Sebagaimana diketahui, sebelumnya, tim peneliti BLI telah melakukan ekspedisi ke Pulau Pejantan. Dipimpin oleh Dr. Hendra Gunawan, peneliti Pusat Litbang Hutan, ekspedisi tersebut dilakukan selama 13 hari, 25 Januari sampai 6 Februari 2017.

Menurut Hendra dan tim, Pulau Pejantan yang terletak di Desa Mentebung, Kecamatan Tambelan, Kabupaten Bintan, Kepulauan Riau ini sangat unik, ekslusif dan sangat memungkinkan untuk dikembangkan menjadi tujuan wisata.
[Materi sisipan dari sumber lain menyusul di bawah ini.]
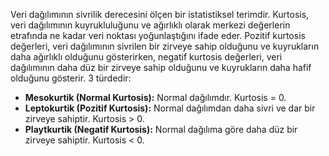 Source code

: Veri dağılımının sivrilik derecesini ölçen bir istatistiksel terimdir. Kurtosis, veri dağılımının kuyrukluluğunu ve ağırlıklı olarak merkezi değerlerin etrafında ne kadar veri noktası yoğunlaştığını ifade eder. Pozitif kurtosis değerleri, veri dağılımının sivrilen bir zirveye sahip olduğunu ve kuyrukların daha ağırlıklı olduğunu gösterirken, negatif kurtosis değerleri, veri dağılımının daha düz bir zirveye sahip olduğunu ve kuyrukların daha hafif olduğunu gösterir. 3 türdedir:
- **Mesokurtik (Normal Kurtosis):** Normal dağılımdır. Kurtosis = 0.
- **Leptokurtik (Pozitif Kurtosis):** Normal dağılımdan daha sivri ve dar bir zirveye sahiptir. Kurtosis > 0.
- **Playtkurtik (Negatif Kurtosis):** Normal dağılıma göre daha düz bir zirveye sahiptir. Kurtosis < 0.

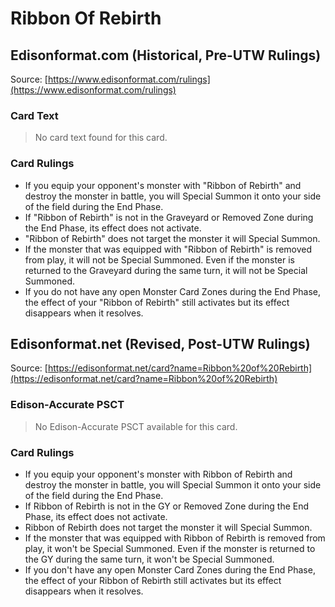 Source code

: # Ribbon Of Rebirth

## Edisonformat.com (Historical, Pre-UTW Rulings)

Source: [https://www.edisonformat.com/rulings](https://www.edisonformat.com/rulings)

### Card Text

> No card text found for this card.

### Card Rulings

*   If you equip your opponent's monster with "Ribbon of Rebirth" and destroy the monster in battle, you will Special Summon it onto your side of the field during the End Phase.
*   If "Ribbon of Rebirth" is not in the Graveyard or Removed Zone during the End Phase, its effect does not activate.
*   "Ribbon of Rebirth" does not target the monster it will Special Summon.
*   If the monster that was equipped with "Ribbon of Rebirth" is removed from play, it will not be Special Summoned. Even if the monster is returned to the Graveyard during the same turn, it will not be Special Summoned.
*   If you do not have any open Monster Card Zones during the End Phase, the effect of your "Ribbon of Rebirth" still activates but its effect disappears when it resolves.

## Edisonformat.net (Revised, Post-UTW Rulings)

Source: [https://edisonformat.net/card?name=Ribbon%20of%20Rebirth](https://edisonformat.net/card?name=Ribbon%20of%20Rebirth)

### Edison-Accurate PSCT

> No Edison-Accurate PSCT available for this card.

### Card Rulings

*   If you equip your opponent's monster with Ribbon of Rebirth and destroy the monster in battle, you will Special Summon it onto your side of the field during the End Phase.
*   If Ribbon of Rebirth is not in the GY or Removed Zone during the End Phase, its effect does not activate.
*   Ribbon of Rebirth does not target the monster it will Special Summon.
*   If the monster that was equipped with Ribbon of Rebirth is removed from play, it won't be Special Summoned. Even if the monster is returned to the GY during the same turn, it won't be Special Summoned.
*   If you don't have any open Monster Card Zones during the End Phase, the effect of your Ribbon of Rebirth still activates but its effect disappears when it resolves.
            
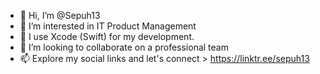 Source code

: - 👋 Hi, I’m @Sepuh13
- 👀 I’m interested in IT Product Management
- 🌱 I use Xcode (Swift) for my development.
- 💞️ I’m looking to collaborate on a professional team
- 📫 Explore my social links and let's connect > https://linktr.ee/sepuh13

<!---
Sepuh13/Sepuh13 is a ✨ special ✨ repository because its `README.md` (this file) appears on your GitHub profile.
You can click the Preview link to take a look at your changes.
--->

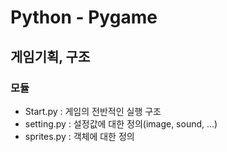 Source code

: # Python - Pygame
## 게임기획, 구조
### 모듈
  * Start.py : 게임의 전반적인 실행 구조
  * setting.py : 설정값에 대한 정의(image, sound, ...)
  * sprites.py : 객체에 대한 정의
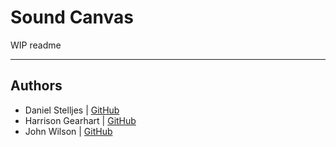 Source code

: # Sound Canvas

WIP readme

----

## Authors
- Daniel Stelljes | [GitHub](https://github.com/Zytronium)  
- Harrison Gearhart | [GitHub](https://github.com/HarrisonGearhart)  
- John Wilson | [GitHub](https://github.com/Paintballskaguy)  
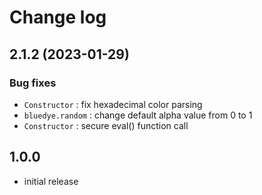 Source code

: # Change log

## 2.1.2 (2023-01-29)

### Bug fixes

* `Constructor` : fix hexadecimal color parsing
* `bluedye.random` : change default alpha value from 0 to 1
* `Constructor` : secure eval() function call

## 1.0.0

* initial release
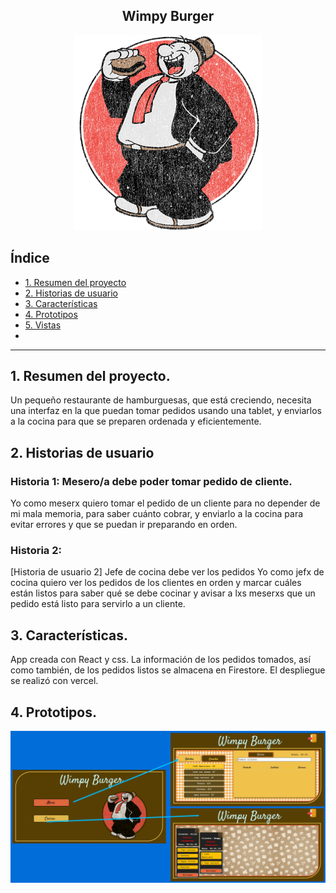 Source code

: <h2 align="center"> Wimpy Burger</h2>
 <div align="center"><img src = "src\img-jsx\pilon.png" width="300"></div>


## Índice


* [1. Resumen del proyecto](#1-resumen-del-proyecto)
* [2. Historias de usuario](#2-historias-de-usuario)
* [3. Características](#2-características)
* [4. Prototipos](#3-prototipos)
* [5. Vistas](#5-vistas)
* 


***

## 1. Resumen del proyecto.

Un pequeño restaurante de hamburguesas, que está creciendo, necesita una interfaz en la que puedan tomar pedidos usando una tablet, y enviarlos a la cocina para que se preparen ordenada y eficientemente.



## 2. Historias de usuario

### Historia 1: Mesero/a debe poder tomar pedido de cliente.

Yo como meserx quiero tomar el pedido de un cliente para no depender de mi mala memoria, para saber cuánto cobrar, y enviarlo a la cocina para evitar errores y que se puedan ir preparando en orden.

### Historia 2:
[Historia de usuario 2] Jefe de cocina debe ver los pedidos
Yo como jefx de cocina quiero ver los pedidos de los clientes en orden y marcar cuáles están listos para saber qué se debe cocinar y avisar a lxs meserxs que un pedido está listo para servirlo a un cliente.


## 3. Características.
App creada con React y css. La información de los pedidos tomados, así como también, de los pedidos listos se almacena en Firestore. El despliegue se realizó con vercel.


## 4. Prototipos.
 <img src="src\img-jsx\Proto.jpg">
 




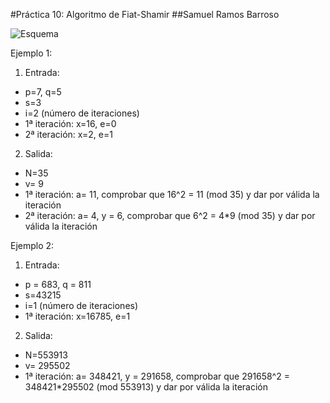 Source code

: #Práctica 10: Algoritmo de Fiat-Shamir
##Samuel Ramos Barroso

![Esquema](http://i.imgur.com/G09BotL.png?1)

Ejemplo 1:

1. Entrada:

* p=7, q=5
* s=3
* i=2 (número de iteraciones)
* 1ª iteración: x=16, e=0
* 2ª iteración: x=2, e=1

2. Salida:

* N=35
* v= 9
* 1ª iteración: a= 11, comprobar que 16^2 = 11 (mod 35) y dar por válida la iteración
* 2ª iteración: a= 4, y = 6, comprobar que 6^2 = 4*9 (mod 35) y dar por válida la iteración

Ejemplo 2:

1. Entrada:
* p = 683, q = 811
* s=43215
* i=1 (número de iteraciones)
* 1ª iteración: x=16785, e=1

2. Salida:

* N=553913
* v= 295502
* 1ª iteración: a= 348421, y = 291658, comprobar que 291658^2 = 348421*295502 (mod 553913) y dar por válida la iteración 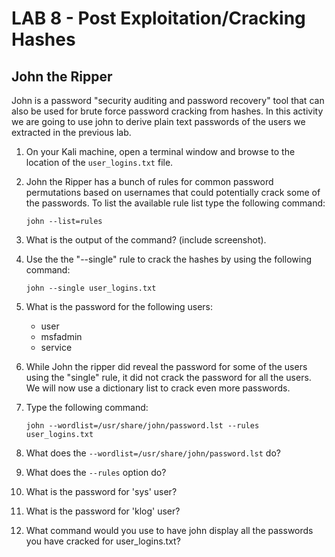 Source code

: # LAB 8 - Post Exploitation/Cracking Hashes

## John the Ripper 

John is a password "security auditing and password recovery" tool that can also be used for brute force password cracking from hashes. In this activity we are going to use john to derive plain text passwords of the users we extracted in the previous lab.


1. On your Kali machine, open a terminal window and browse to the location of the `user_logins.txt` file. 

2. John the Ripper has a bunch of rules for common password permutations based on usernames that could potentially crack some of the passwords. To list the available rule list type the following command: 

	`john --list=rules`

3. What is the output of the command? (include screenshot).

4. Use the the "--single" rule to crack the hashes by using the following command: 

	`john --single user_logins.txt`

5. What is the password for the following users:

	- user
	- msfadmin
	- service

6. While John the ripper did reveal the password for some of the users using the "single" rule, it did not crack the password for all the users. We will now use a dictionary list to crack even more passwords. 

7. Type the following command:

	`john --wordlist=/usr/share/john/password.lst --rules user_logins.txt`

8. What does the `--wordlist=/usr/share/john/password.lst` do? 

9. What does the `--rules` option do?

10. What is the password for 'sys' user? 

11. What is the password for 'klog' user?

12. What command would you use to have john display all the passwords you have cracked for user_logins.txt?
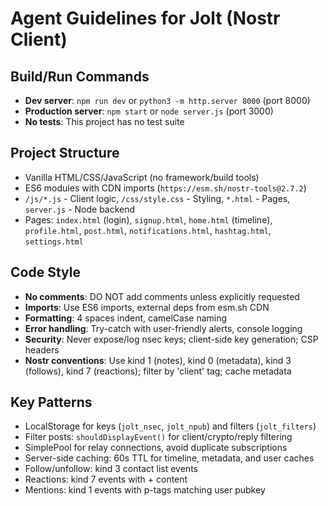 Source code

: # Agent Guidelines for Jolt (Nostr Client)

## Build/Run Commands
- **Dev server**: `npm run dev` or `python3 -m http.server 8000` (port 8000)
- **Production server**: `npm start` or `node server.js` (port 3000)
- **No tests**: This project has no test suite

## Project Structure
- Vanilla HTML/CSS/JavaScript (no framework/build tools)
- ES6 modules with CDN imports (`https://esm.sh/nostr-tools@2.7.2`)
- `/js/*.js` - Client logic, `/css/style.css` - Styling, `*.html` - Pages, `server.js` - Node backend
- Pages: `index.html` (login), `signup.html`, `home.html` (timeline), `profile.html`, `post.html`, `notifications.html`, `hashtag.html`, `settings.html`

## Code Style
- **No comments**: DO NOT add comments unless explicitly requested
- **Imports**: Use ES6 imports, external deps from esm.sh CDN
- **Formatting**: 4 spaces indent, camelCase naming
- **Error handling**: Try-catch with user-friendly alerts, console logging
- **Security**: Never expose/log nsec keys; client-side key generation; CSP headers
- **Nostr conventions**: Use kind 1 (notes), kind 0 (metadata), kind 3 (follows), kind 7 (reactions); filter by 'client' tag; cache metadata

## Key Patterns
- LocalStorage for keys (`jolt_nsec`, `jolt_npub`) and filters (`jolt_filters`)
- Filter posts: `shouldDisplayEvent()` for client/crypto/reply filtering
- SimplePool for relay connections, avoid duplicate subscriptions
- Server-side caching: 60s TTL for timeline, metadata, and user caches
- Follow/unfollow: kind 3 contact list events
- Reactions: kind 7 events with + content
- Mentions: kind 1 events with p-tags matching user pubkey
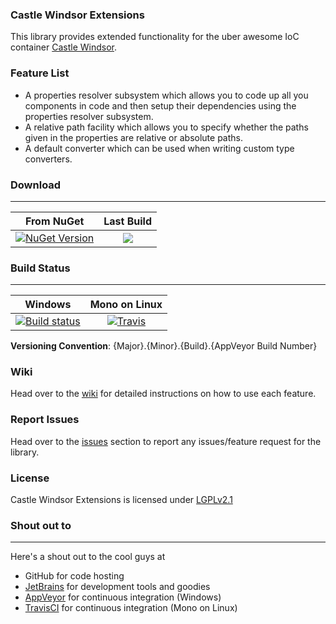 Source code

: ### Castle Windsor Extensions 
This library provides extended functionality for the uber awesome IoC container [Castle Windsor](http://www.castleproject.org/).

### Feature List
* A properties resolver subsystem which allows you to code up all you components in code and then setup their dependencies using the properties resolver subsystem.
* A relative path facility which allows you to specify whether the paths given in the properties are relative or absolute paths.
* A default converter which can be used when writing custom type converters.

### Download
---
From NuGet | Last Build
:------------: | :------------:
[![NuGet Version](https://img.shields.io/nuget/v/Castle.Windsor.Extensions.svg)](https://www.nuget.org/packages/Castle.Windsor.Extensions/) | [![](https://img.shields.io/badge/last%20build%20artifact-Castle.Windsor.Extensions.zip-blue.svg)](https://ci.appveyor.com/project/monemihir/castle-windsor-extensions/build/artifacts)

### Build Status
---
Windows | Mono on Linux
:-----: | :------------:
| [![Build status](https://ci.appveyor.com/api/projects/status/45imn6c86e3bv54a?svg=true)](https://ci.appveyor.com/project/monemihir/castle-windsor-extensions) | [![Travis](https://travis-ci.org/monemihir/castle-windsor-extensions.svg?branch=master)](https://travis-ci.org/monemihir/castle-windsor-extensions) |

**Versioning Convention**: {Major}.{Minor}.{Build}.{AppVeyor Build Number}

### Wiki
Head over to the [wiki](https://github.com/monemihir/castle-windsor-extensions/wiki) for detailed instructions on how to use each feature.

### Report Issues
Head over to the [issues](https://github.com/monemihir/castle-windsor-extensions/issues) section to report any issues/feature request for the library.

### License
Castle Windsor Extensions is licensed under [LGPLv2.1](https://raw.githubusercontent.com/monemihir/castle-windsor-extensions/master/LICENSE)

### Shout out to
---
Here's a shout out to the cool guys at
* GitHub for code hosting
* [JetBrains](https://www.jetbrains.com) for development tools and goodies
* [AppVeyor](https://www.appveyor.com) for continuous integration (Windows)
* [TravisCI](https://travic-ci.org) for continuous integration (Mono on Linux)
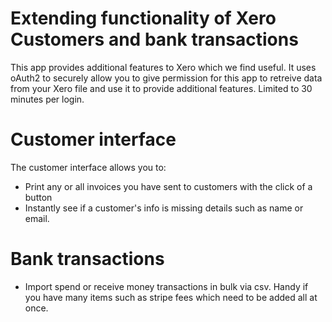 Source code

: # Extending functionality of Xero Customers and bank transactions

This app provides additional features to Xero which we find useful. It uses oAuth2 to securely allow you to give permission for this app to retreive data from your Xero file and use it to provide additional features. Limited to 30 minutes per login.

# Customer interface
The customer interface allows you to:
- Print any or all invoices you have sent to customers with the click of a button
- Instantly see if a customer's info is missing details such as name or email. 

# Bank transactions
- Import spend or receive money transactions in bulk via csv. Handy if you have many items such as stripe fees which need to be added all at once. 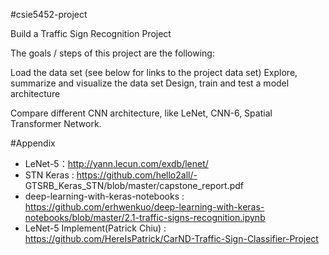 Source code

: #csie5452-project

Build a Traffic Sign Recognition Project

The goals / steps of this project are the following:

Load the data set (see below for links to the project data set)
Explore, summarize and visualize the data set
Design, train and test a model architecture

Compare different CNN architecture, like LeNet, CNN-6, Spatial Transformer Network.

#Appendix
- LeNet-5：http://yann.lecun.com/exdb/lenet/
- STN Keras : https://github.com/hello2all/- GTSRB_Keras_STN/blob/master/capstone_report.pdf
- deep-learning-with-keras-notebooks : https://github.com/erhwenkuo/deep-learning-with-keras-notebooks/blob/master/2.1-traffic-signs-recognition.ipynb
- LeNet-5 Implement(Patrick Chiu) : https://github.com/HereIsPatrick/CarND-Traffic-Sign-Classifier-Project
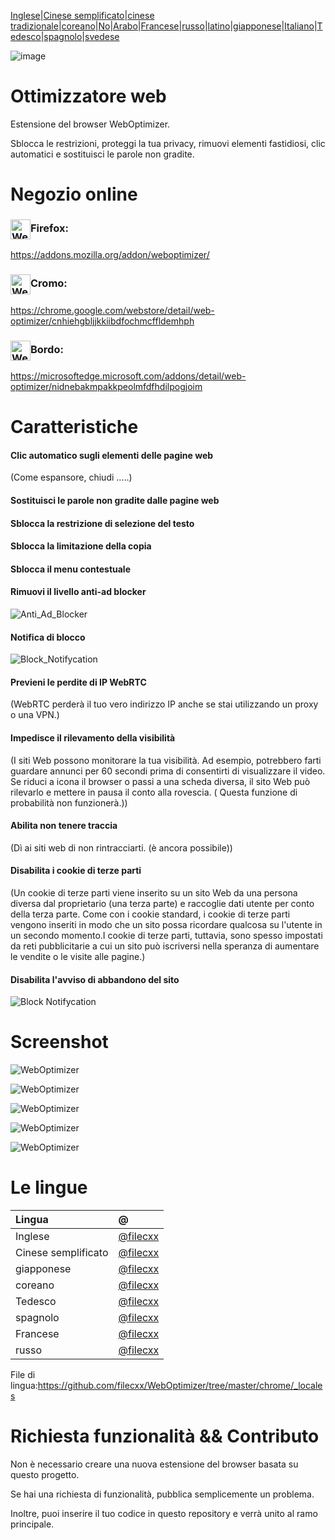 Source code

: [Inglese](./README.md)\|[Cinese semplificato](./README.zh-CN.md)\|[cinese tradizionale](./README.zh-TW.md)\|[coreano](./README.ko.md)\|[No](./README.hi.md)\|[Arabo](./README.ar.md)\|[Francese](./README.fr.md)\|[russo](./README.ru.md)\|[latino](./README.la.md)\|[giapponese](./README.ja.md)\|[Italiano](./README.it.md)\|[Tedesco](./README.de.md)\|[spagnolo](./README.es.md)\|[svedese](./README.sv.md)

![image](chrome/icons/icon.png)

# Ottimizzatore web

Estensione del browser WebOptimizer.

Sblocca le restrizioni, proteggi la tua privacy, rimuovi elementi fastidiosi, clic automatici e sostituisci le parole non gradite.

# Negozio online

### <img src="webstore/images/firefox.png" width="32" height="32" alt="WebOptimizer Firefox" align="center" />Firefox:

<https://addons.mozilla.org/addon/weboptimizer/>

### <img src="webstore/images/chrome.png" width="32" height="32" alt="WebOptimizer Chrome" align="center" />Cromo:

<https://chrome.google.com/webstore/detail/web-optimizer/cnhiehgbljjkkiibdfochmcffldemhph>

### <img src="webstore/images/edge.png" width="32" height="32" alt="WebOptimizer Edge" align="center" />Bordo:

<https://microsoftedge.microsoft.com/addons/detail/web-optimizer/nidnebakmpakkpeolmfdfhdilpogjoim>

# Caratteristiche

#### Clic automatico sugli elementi delle pagine web

(Come espansore, chiudi .....)

#### Sostituisci le parole non gradite dalle pagine web

#### Sblocca la restrizione di selezione del testo

#### Sblocca la limitazione della copia

#### Sblocca il menu contestuale

#### Rimuovi il livello anti-ad blocker

![Anti_Ad_Blocker](chrome/images/anti_adblock.png)

#### Notifica di blocco

![Block_Notifycation](chrome/images/notification.png)

#### Previeni le perdite di IP WebRTC

(WebRTC perderà il tuo vero indirizzo IP anche se stai utilizzando un proxy o una VPN.)

#### Impedisce il rilevamento della visibilità

(I siti Web possono monitorare la tua visibilità. Ad esempio, potrebbero farti guardare annunci per 60 secondi prima di consentirti di visualizzare il video. Se riduci a icona il browser o passi a una scheda diversa, il sito Web può rilevarlo e mettere in pausa il conto alla rovescia. ( Questa funzione di probabilità non funzionerà.))

#### Abilita non tenere traccia

(Dì ai siti web di non rintracciarti. (è ancora possibile))

#### Disabilita i cookie di terze parti

(Un cookie di terze parti viene inserito su un sito Web da una persona diversa dal proprietario (una terza parte) e raccoglie dati utente per conto della terza parte. Come con i cookie standard, i cookie di terze parti vengono inseriti in modo che un sito possa ricordare qualcosa su l'utente in un secondo momento.I cookie di terze parti, tuttavia, sono spesso impostati da reti pubblicitarie a cui un sito può iscriversi nella speranza di aumentare le vendite o le visite alle pagine.)

#### Disabilita l'avviso di abbandono del sito

![Block Notifycation](chrome/images/leave_this_site.png)

# Screenshot

![WebOptimizer](screenshots/1.png)

![WebOptimizer](screenshots/2.png)

![WebOptimizer](screenshots/3.png)

![WebOptimizer](screenshots/auto_click.png)

![WebOptimizer](screenshots/replace_words_google.png)

# Le lingue

| Lingua              | @                                      |
| :------------------ | :------------------------------------- |
| Inglese             | [@filecxx](https://github.com/filecxx) |
| Cinese semplificato | [@filecxx](https://github.com/filecxx) |
| giapponese          | [@filecxx](https://github.com/filecxx) |
| coreano             | [@filecxx](https://github.com/filecxx) |
| Tedesco             | [@filecxx](https://github.com/filecxx) |
| spagnolo            | [@filecxx](https://github.com/filecxx) |
| Francese            | [@filecxx](https://github.com/filecxx) |
| russo               | [@filecxx](https://github.com/filecxx) |

File di lingua:<https://github.com/filecxx/WebOptimizer/tree/master/chrome/_locales>

# Richiesta funzionalità && Contributo

Non è necessario creare una nuova estensione del browser basata su questo progetto.

Se hai una richiesta di funzionalità, pubblica semplicemente un problema.

Inoltre, puoi inserire il tuo codice in questo repository e verrà unito al ramo principale.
Disebut unik karena ekosistem ini belum pernah ada, bahkan di klasifikasi tipe ekosistem.

“Unik, karena vegetasi hutan di atas batu granit, di sela-sela atau lapisan tanah tipis di atas batu granit dan eksklusif karena memiliki perbedaan keanekaragaman hayati yang jauh berbeda dengan pulau-pulau di sekitarnya,” kata Hendra.

Hendra menjelaskan, ekosistem yang ditemukan di Pulau Pejantan seluas 9,63km2 dan berpenduduk 40 orang, 12 kepala keluarga ini terdiri dari ekosistem mangrove, ekosistem hutan pantai, ekosistem hutan hujan dataran rendah, vegetasi di habitat batu granit, ekosistem goa, ekosistem terumbu karang.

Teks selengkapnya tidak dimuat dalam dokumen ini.